Connecting tubules (CNT) is a transitional segment between collecting ducts (CDs) and nephrons [1]. Unlike other tubular segments, where the epithelium consists of a single cell type, the CNT epithelium is composed of four cell types. In addition to the CNT cells proper, the other cell types reflect the morphology and transport properties of the adjacent segments [2]. For example, DCT cells express Na⁺-Cl⁻ Cotransporter (NCC) in the DCT, principal cells express aquaporin (AQP) 2 in the CD, and intercalated cells express H⁺-ATPase in both CDs and the late DCT [[3], [4], [5]]. Thus, the CNT is not only a simple connection between nephrons and CDs, but plays also important physiological roles in fine-tuning the sodium reabsorption and in regulating the water-salt and acid-base balances [[6], [7], [8]]. Improper morphogenesis of the CNT results in partial or complete abnormal morphology and function of the nephrons and the CD system, such as seen in diffuse renal dysplasia or hydronephrosis [9].

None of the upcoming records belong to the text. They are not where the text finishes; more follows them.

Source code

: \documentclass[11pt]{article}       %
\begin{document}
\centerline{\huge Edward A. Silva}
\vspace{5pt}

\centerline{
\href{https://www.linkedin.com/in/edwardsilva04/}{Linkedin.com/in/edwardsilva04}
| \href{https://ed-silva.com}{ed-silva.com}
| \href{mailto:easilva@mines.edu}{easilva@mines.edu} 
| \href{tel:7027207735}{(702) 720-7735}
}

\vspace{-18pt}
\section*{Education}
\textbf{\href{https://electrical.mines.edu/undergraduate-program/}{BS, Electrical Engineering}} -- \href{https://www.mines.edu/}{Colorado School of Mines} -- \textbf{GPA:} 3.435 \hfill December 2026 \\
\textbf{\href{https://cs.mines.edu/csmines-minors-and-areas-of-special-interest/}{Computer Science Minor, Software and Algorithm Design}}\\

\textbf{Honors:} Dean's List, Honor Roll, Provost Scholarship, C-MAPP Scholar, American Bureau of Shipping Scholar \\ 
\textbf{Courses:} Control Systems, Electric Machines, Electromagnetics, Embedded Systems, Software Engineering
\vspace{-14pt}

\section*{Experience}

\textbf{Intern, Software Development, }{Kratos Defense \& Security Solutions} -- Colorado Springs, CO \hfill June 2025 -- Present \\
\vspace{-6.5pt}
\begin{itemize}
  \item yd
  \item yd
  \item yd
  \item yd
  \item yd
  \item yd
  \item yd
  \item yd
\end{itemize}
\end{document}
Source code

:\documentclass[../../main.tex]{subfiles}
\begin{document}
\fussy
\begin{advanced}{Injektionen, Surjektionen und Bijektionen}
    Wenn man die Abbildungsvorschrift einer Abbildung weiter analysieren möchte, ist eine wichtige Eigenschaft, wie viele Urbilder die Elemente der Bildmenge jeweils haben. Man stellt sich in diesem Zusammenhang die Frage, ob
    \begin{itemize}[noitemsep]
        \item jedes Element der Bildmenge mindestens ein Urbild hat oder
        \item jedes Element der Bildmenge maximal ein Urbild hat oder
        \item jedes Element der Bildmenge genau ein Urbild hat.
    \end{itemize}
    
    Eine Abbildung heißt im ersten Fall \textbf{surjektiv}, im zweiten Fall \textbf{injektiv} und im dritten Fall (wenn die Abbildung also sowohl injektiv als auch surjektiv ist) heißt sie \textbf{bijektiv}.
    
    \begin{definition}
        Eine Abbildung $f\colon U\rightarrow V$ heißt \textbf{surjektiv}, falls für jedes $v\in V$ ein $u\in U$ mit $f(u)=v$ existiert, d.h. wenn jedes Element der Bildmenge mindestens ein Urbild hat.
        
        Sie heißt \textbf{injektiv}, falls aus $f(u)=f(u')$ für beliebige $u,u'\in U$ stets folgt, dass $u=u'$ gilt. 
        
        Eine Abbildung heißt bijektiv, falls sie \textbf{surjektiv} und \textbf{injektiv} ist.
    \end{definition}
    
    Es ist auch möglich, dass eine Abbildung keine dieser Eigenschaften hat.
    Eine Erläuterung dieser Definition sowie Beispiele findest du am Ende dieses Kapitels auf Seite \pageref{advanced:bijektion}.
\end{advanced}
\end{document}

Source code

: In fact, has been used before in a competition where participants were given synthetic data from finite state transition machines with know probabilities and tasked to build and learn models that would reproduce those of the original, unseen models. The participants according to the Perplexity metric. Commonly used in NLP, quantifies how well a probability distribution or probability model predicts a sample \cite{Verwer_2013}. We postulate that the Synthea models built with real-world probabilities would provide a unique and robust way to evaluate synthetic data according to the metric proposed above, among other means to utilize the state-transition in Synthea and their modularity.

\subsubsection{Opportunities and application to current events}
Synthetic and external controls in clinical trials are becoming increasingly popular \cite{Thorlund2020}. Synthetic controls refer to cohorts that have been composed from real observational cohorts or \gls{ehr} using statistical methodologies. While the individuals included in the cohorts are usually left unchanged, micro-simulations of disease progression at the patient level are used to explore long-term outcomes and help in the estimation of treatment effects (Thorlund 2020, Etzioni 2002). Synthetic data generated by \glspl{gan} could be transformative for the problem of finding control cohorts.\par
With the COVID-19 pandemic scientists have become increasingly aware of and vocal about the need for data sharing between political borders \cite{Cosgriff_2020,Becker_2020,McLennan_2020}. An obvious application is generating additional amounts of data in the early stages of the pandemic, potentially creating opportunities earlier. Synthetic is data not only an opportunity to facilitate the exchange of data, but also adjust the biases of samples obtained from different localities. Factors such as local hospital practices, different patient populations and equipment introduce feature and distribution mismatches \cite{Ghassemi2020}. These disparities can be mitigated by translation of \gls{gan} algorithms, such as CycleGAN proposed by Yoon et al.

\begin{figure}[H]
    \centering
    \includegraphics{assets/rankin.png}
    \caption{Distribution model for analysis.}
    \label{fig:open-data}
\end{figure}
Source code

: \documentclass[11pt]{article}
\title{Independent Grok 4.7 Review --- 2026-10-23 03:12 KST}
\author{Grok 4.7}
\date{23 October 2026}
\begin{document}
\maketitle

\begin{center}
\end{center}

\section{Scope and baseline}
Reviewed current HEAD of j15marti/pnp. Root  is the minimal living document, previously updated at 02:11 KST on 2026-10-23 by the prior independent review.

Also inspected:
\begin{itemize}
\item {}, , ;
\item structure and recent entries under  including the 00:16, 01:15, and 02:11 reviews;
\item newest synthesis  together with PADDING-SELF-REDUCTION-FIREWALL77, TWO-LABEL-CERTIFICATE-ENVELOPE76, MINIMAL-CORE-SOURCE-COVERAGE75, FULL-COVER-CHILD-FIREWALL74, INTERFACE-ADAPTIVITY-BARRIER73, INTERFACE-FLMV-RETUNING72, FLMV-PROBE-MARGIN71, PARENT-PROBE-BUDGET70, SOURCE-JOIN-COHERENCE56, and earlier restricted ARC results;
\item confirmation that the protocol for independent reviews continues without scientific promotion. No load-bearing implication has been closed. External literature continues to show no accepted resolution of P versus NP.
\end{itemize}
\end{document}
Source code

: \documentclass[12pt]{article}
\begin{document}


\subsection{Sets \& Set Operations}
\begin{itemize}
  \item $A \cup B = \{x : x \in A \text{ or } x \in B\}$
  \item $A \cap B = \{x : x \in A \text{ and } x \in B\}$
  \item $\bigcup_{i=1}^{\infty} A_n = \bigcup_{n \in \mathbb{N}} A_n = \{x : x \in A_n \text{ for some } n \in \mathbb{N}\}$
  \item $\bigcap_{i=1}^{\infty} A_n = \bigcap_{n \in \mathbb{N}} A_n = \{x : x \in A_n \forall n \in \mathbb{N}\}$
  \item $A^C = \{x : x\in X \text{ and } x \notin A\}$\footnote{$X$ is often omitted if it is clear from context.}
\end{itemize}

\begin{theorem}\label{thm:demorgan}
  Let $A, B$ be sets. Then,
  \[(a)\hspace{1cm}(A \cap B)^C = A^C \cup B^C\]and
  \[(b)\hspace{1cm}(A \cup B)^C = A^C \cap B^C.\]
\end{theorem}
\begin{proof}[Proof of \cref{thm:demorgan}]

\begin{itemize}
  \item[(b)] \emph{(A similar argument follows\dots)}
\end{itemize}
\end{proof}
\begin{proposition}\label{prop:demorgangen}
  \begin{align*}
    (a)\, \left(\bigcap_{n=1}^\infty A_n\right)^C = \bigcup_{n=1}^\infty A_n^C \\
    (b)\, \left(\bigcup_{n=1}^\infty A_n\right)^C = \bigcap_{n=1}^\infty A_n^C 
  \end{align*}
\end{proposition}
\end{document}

CDs and nephrons are of embryonically different origins. The CD is derived from iterative bifid branching of the ureteric bud (UB) arising from the caudal end of the nephric duct (Wolffian duct), while the nephrons originate from the metanephric mesenchyme. At the nephrogenic zone, which is the outer layer of metanephros directly beneath the renal capsule, the terminal tips of the UB release signals to induce the metanephric mesenchymal cells to aggregate and form a densely packed cellular cap that cover the tip. Thereafter, the cellular cap undergoes a so-called mesenchymal-epithelial transition (MET) to form the renal vesicle (RV), which is the initial stage of the nephron. Subsequently, the RV transforms into comma- and then S-shaped bodies by successive formation of the lower (first) and upper (second) clefts. The earliest migration of endothelial progenitor cells into the lower cleft (vascular cleft) of the S-shaped body initiate formation of glomerular capillary loops, thereby transforming the primitive nephron into a capillary-loop-stage nephron, which eventually develops into a mature nephron [8,10,11].

For nearly a decade it has been debated whether the CNT originates from the nephron or from the CD system. Due to their properties some reports that, the CNTs originate from the nephrogenic blastema, while the CDs originates from the UB [[12], [13], [14]]. Others propose that both CNTs and CDs arise from the UB [15]. Schmitt and co-workers raise a third hypothesis suggesting that the CNT develops as a product of mutual induction from adjacent segments leading to a unique hybrid epithelium [16]. Recently, both genetic and protein labeling studies have demonstrated that a group of cap mesenchyme-derived Six2 positive nephron progenitor cells form the distal RV, the precursor for the nephron. Then the initial connection protrude and further break into the lumen of the terminal UB tip, eventually leading to a lumen inside the cellular connection [17,18].

The aim of the present study was to investigate and extend the understanding of the morphogenesis of the nephron-CD connection by computer assisted tubule tracing, studies of the ultrastructure, and immunolabelling of the transporters along the connection during kidney development in mice.